◆ To do
Count how many lines of the listing contain "medir", then give that number and nothing more.

[Start of Attachment]

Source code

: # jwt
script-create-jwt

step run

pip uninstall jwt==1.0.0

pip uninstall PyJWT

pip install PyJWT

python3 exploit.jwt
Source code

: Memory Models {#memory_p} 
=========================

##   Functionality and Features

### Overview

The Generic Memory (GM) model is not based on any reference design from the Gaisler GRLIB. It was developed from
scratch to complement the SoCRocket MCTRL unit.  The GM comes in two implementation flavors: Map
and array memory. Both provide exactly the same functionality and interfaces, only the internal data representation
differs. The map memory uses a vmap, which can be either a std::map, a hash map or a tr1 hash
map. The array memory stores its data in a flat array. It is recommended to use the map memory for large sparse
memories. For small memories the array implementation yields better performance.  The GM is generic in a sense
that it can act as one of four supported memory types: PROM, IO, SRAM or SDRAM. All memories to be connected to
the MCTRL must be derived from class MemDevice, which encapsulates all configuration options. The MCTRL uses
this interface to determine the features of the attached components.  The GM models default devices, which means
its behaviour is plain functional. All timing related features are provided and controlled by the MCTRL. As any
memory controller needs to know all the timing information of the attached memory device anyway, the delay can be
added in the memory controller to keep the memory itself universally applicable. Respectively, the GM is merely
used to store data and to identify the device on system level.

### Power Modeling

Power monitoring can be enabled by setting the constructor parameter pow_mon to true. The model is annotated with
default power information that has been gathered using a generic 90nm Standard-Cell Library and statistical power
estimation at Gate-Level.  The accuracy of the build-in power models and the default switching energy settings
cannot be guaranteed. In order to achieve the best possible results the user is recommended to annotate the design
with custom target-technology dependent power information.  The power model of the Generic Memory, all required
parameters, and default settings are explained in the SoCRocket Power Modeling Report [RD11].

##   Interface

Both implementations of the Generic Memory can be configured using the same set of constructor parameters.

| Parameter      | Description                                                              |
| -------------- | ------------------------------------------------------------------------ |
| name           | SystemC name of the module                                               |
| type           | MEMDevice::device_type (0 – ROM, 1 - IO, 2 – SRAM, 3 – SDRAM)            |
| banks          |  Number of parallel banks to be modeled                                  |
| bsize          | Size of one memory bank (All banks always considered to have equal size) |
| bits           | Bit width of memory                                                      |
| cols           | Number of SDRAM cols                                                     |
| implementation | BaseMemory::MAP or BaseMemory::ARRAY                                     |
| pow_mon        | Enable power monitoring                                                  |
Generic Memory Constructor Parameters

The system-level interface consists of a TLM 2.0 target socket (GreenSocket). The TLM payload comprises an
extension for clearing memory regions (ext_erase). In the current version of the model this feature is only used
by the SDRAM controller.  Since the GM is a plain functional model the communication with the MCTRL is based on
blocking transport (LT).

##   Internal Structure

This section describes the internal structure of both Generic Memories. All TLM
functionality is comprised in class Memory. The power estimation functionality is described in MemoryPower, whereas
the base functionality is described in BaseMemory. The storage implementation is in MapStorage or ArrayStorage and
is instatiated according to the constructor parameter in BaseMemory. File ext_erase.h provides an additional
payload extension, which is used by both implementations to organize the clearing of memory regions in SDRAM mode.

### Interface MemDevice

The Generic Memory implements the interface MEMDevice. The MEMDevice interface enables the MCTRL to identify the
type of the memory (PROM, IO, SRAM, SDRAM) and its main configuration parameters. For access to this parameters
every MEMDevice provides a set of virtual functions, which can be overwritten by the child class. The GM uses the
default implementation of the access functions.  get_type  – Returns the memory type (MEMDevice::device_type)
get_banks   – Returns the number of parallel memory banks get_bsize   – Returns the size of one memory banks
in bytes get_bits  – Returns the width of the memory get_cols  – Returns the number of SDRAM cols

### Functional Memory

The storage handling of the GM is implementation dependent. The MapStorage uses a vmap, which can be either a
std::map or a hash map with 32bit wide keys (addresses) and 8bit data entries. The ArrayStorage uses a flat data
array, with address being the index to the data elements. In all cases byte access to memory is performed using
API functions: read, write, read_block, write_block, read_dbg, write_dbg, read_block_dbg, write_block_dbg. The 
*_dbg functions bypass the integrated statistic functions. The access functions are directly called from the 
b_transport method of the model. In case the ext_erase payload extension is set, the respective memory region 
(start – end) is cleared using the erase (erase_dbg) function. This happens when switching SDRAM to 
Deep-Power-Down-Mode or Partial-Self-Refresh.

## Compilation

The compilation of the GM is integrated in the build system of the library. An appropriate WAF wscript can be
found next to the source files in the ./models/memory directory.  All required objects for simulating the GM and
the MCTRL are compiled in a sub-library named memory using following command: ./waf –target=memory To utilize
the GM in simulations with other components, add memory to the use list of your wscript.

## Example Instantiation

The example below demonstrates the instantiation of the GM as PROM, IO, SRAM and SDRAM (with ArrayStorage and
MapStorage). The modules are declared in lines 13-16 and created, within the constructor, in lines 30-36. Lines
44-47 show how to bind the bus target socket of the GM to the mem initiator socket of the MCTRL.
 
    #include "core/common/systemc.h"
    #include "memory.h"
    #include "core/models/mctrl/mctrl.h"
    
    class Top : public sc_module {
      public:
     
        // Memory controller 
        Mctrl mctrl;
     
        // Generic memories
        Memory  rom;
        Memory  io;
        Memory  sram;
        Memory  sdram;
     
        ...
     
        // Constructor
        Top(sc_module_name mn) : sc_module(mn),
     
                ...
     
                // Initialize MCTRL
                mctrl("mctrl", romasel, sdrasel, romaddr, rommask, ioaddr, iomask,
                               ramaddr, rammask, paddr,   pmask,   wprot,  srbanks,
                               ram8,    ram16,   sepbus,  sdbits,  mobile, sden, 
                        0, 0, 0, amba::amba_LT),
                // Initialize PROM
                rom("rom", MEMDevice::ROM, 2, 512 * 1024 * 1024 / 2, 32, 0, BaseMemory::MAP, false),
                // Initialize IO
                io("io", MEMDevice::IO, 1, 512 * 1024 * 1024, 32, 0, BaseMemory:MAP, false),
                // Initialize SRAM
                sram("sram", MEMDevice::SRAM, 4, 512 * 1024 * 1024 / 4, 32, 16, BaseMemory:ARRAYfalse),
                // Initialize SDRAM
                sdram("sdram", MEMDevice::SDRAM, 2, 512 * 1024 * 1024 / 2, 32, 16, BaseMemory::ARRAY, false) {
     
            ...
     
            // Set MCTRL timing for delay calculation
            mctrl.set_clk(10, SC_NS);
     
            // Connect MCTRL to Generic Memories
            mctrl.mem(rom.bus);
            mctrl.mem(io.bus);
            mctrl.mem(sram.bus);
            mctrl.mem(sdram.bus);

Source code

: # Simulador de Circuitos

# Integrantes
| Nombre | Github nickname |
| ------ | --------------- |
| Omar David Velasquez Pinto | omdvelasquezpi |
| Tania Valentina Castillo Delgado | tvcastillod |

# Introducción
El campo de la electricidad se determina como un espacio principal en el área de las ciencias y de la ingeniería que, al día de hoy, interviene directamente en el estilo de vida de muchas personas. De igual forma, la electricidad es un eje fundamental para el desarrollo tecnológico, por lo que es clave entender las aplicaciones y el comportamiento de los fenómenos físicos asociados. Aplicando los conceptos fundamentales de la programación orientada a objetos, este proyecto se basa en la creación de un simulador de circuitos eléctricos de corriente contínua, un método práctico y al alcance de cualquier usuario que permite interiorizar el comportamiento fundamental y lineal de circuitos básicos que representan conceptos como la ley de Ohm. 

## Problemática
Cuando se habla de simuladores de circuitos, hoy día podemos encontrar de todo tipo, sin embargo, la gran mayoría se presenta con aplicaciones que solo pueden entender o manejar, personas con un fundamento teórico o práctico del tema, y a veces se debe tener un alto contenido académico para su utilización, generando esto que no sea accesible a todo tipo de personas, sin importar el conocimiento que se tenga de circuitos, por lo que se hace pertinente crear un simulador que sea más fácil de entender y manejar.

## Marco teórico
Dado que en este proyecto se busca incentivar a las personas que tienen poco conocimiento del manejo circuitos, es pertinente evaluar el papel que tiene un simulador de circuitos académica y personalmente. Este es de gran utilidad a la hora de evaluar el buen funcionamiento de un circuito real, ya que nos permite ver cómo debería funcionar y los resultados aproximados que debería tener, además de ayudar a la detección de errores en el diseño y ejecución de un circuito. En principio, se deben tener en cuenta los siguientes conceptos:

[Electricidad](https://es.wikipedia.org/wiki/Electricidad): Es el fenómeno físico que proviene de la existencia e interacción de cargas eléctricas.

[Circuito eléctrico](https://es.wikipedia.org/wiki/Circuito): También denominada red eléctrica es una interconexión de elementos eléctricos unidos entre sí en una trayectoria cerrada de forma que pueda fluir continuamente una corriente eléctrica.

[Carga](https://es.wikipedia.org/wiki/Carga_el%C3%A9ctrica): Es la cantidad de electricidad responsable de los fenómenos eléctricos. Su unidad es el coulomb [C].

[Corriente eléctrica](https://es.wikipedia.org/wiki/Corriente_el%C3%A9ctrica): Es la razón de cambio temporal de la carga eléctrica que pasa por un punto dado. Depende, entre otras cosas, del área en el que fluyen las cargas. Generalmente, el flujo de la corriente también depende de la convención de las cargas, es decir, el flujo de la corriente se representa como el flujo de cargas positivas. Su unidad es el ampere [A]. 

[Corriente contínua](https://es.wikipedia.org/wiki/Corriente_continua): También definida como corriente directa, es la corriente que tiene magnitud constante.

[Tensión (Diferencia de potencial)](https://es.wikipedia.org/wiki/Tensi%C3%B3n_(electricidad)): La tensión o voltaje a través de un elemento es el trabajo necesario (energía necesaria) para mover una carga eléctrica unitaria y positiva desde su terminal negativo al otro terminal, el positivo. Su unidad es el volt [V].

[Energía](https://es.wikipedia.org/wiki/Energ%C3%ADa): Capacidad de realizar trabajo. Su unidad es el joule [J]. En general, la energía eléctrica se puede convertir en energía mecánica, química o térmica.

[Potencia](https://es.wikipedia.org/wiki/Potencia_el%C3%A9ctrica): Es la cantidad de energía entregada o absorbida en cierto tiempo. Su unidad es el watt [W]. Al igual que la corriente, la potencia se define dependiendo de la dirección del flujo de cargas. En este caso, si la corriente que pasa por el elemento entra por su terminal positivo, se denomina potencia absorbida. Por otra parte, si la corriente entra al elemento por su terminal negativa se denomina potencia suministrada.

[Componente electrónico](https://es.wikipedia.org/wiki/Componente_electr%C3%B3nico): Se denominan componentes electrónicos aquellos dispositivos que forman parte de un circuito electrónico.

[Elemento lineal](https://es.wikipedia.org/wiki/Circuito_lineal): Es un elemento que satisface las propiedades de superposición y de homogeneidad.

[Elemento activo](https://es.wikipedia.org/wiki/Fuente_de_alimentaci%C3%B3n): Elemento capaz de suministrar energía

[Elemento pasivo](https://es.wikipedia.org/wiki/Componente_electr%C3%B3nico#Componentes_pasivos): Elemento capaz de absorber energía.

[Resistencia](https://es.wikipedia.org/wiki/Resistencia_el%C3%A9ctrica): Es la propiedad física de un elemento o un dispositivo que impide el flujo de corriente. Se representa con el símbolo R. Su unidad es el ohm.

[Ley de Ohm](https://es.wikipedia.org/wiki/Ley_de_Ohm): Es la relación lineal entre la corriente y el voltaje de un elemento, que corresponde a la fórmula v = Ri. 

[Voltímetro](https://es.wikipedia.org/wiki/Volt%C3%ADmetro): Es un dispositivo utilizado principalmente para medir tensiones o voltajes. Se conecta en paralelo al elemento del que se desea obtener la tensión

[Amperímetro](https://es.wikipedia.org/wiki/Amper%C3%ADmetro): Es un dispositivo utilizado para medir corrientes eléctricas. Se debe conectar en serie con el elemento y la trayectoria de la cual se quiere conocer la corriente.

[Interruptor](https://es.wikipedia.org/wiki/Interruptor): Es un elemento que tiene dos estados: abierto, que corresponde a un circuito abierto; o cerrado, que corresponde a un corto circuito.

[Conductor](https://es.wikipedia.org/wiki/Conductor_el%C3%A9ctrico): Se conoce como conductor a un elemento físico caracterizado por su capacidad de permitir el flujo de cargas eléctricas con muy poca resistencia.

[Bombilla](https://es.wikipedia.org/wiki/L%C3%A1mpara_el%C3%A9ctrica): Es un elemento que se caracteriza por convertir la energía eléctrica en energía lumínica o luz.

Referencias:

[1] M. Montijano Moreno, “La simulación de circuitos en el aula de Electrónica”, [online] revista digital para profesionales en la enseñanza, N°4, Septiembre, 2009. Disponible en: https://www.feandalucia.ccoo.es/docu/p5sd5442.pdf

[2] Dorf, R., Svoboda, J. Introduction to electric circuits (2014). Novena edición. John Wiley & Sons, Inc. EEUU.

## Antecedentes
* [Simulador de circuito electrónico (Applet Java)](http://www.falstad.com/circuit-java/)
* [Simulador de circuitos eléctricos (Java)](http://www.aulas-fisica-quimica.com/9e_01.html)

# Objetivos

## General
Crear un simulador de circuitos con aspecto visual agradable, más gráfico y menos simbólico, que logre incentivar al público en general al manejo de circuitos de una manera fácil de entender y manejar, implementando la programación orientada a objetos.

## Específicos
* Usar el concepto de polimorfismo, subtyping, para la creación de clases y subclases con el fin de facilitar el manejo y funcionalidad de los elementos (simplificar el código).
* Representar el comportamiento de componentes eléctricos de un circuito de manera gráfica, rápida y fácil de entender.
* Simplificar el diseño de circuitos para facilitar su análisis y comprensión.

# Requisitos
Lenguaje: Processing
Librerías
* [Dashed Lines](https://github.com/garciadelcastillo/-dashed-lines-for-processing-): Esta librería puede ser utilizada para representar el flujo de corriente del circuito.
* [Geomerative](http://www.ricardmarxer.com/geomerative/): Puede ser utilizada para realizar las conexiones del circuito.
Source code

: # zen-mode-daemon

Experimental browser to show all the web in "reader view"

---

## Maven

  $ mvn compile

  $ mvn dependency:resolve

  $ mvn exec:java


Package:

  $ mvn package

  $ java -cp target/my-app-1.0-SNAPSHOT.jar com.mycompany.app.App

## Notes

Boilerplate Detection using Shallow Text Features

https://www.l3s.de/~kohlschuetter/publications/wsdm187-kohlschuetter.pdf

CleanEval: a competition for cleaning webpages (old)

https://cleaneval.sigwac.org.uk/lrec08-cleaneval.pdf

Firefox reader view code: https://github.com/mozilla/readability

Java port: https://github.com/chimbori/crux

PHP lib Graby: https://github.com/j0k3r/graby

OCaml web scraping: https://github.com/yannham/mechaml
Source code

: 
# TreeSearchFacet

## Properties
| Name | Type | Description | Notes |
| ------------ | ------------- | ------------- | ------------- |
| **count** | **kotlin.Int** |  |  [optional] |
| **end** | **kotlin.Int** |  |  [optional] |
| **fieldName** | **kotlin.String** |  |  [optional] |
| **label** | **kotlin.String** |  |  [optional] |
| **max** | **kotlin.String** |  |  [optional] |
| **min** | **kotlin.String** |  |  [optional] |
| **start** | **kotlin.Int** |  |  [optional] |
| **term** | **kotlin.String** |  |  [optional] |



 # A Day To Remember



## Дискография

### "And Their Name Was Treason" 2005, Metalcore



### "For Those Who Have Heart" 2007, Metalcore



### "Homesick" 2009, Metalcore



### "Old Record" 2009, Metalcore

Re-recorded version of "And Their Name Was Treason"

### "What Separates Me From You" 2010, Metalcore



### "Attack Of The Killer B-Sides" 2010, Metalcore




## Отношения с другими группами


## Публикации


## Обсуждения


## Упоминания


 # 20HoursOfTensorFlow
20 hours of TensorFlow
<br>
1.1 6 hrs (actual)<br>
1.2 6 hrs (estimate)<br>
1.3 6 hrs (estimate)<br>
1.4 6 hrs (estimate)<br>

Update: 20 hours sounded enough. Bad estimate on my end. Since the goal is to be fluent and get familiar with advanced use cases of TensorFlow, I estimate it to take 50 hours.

[End of Attachment]

◆ Task solution
2